In one study, children who received play therapy while hospitalized (an experience that can be traumatic) had lower levels of anxiety. Cognitive behavioral therapy with exposure and response prevention has also been shown to be an effective treatment for pediatric obsessive compulsive disorder.
There’s growing evidence that a type of therapy called eye movement desensitization and reprocessing (EMDR) is an effective treatment for both children and adults who experienced complex childhood trauma (repeated traumatic events over time).
According to the American Psychological Association, two simple questions can help you decide if you need therapy:
- Does the problem cause distress? You spend time every week thinking about the incident, you are embarrassed by it, your quality of life is lower because of it.

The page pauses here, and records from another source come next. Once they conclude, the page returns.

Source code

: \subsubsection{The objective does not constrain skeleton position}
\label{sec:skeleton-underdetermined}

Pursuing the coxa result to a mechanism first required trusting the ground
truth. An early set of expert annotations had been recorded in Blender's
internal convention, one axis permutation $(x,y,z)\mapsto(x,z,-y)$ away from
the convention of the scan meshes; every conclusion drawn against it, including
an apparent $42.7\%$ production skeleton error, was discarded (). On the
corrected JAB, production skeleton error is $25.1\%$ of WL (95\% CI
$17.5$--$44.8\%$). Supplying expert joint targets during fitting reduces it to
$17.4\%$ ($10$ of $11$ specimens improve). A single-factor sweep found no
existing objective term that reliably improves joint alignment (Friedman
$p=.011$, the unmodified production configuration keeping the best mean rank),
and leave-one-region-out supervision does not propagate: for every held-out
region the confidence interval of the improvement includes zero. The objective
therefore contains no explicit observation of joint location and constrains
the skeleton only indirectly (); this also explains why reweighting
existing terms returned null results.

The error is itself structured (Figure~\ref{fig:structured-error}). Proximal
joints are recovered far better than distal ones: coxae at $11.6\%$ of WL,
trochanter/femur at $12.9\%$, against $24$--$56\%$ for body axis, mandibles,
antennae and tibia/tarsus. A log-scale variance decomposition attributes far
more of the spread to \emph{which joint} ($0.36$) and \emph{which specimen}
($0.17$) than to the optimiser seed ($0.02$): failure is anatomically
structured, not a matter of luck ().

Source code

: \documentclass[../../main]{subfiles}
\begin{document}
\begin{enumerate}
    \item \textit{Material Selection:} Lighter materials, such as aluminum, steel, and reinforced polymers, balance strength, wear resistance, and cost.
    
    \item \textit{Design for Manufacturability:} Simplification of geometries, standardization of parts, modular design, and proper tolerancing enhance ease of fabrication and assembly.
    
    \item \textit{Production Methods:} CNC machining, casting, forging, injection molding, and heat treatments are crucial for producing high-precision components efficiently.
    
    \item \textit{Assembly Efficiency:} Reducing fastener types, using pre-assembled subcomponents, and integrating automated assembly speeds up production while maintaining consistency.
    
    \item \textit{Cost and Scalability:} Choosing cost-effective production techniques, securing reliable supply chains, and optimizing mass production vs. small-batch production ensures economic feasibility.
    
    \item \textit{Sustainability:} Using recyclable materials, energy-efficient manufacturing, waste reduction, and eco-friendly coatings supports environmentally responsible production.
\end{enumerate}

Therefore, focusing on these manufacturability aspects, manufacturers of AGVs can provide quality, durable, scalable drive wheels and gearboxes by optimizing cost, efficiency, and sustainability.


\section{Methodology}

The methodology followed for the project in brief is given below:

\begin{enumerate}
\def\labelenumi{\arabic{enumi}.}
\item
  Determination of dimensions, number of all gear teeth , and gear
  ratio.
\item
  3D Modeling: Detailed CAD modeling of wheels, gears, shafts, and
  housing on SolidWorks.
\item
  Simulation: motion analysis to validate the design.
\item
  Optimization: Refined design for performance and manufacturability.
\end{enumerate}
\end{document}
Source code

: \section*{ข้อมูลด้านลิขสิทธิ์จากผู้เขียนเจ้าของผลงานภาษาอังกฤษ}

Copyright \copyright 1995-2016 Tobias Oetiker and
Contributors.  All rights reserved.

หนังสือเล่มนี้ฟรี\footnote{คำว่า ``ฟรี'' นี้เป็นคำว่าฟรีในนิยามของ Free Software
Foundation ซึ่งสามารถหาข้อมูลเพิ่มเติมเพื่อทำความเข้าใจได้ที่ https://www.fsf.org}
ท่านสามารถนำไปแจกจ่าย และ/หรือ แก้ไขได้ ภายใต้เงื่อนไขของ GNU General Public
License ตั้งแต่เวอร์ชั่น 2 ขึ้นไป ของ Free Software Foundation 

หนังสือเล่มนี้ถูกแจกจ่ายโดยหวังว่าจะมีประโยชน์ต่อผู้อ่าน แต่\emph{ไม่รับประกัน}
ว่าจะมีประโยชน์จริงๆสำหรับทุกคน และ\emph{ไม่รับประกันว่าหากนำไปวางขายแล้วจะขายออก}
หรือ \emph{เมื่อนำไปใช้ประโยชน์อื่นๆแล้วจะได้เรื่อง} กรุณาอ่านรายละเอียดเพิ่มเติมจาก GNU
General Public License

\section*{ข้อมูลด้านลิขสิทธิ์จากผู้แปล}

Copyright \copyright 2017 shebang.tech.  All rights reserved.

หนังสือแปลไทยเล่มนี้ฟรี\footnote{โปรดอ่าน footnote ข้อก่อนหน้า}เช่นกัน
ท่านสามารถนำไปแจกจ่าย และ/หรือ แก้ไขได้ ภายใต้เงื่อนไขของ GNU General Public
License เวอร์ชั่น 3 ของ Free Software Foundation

- Is it interfering with any part of your life? Has it impacted your professional or educational goals? Do you have to switch up how you do things because of this problem?
To find a therapist for yourself, ask your primary doctor, friends, and family for recommendations. If you have a child that needs therapy for trauma, talk with your child’s doctor, school counselor, or spiritual leader for therapist recommendations.
While social distancing is encouraged, you might wonder if it’s safe to visit a therapist’s office. It’s very likely you won’t have to. Many therapists are offering virtual sessions, and your insurance may cover it.
There are also plenty of apps to hook you up with a licensed therapist for virtual therapy. In a review of 25 studies published between 2000 and 2017, researchers concluded that internet- or telephone-based therapy is comparable to conventional in-person therapy.
Internet therapy is also usually less expensive and more widely available to people in communities without a therapist on every street corner.
Check potential therapists’ websites to see if they specialize in treating childhood trauma. Then schedule a consultation to see if they’re a good fit for you or your child.
When you “interview” potential therapists, share as much about your experience and emotional struggles as you feel comfortable with.
Forging a connection with a therapist takes time, and it’s perfectly acceptable to go at a pace that feels right for you as the therapist gains a better idea of how they may be able to help.
Ask about rates, whether they take insurance, and about sliding scales if you’re paying out of pocket. Ask the therapist what kind of therapy techniques they plan to utilize so you can decide if it’s right for you.
It can be difficult to predict the length of treatment. Therapy can be effective after 3 months, or it can take up to 18 months. For chronic or severe mental health conditions, therapy could be a long-term commitment.
It all depends on your situation, your goals, and the type of treatment your therapist provides.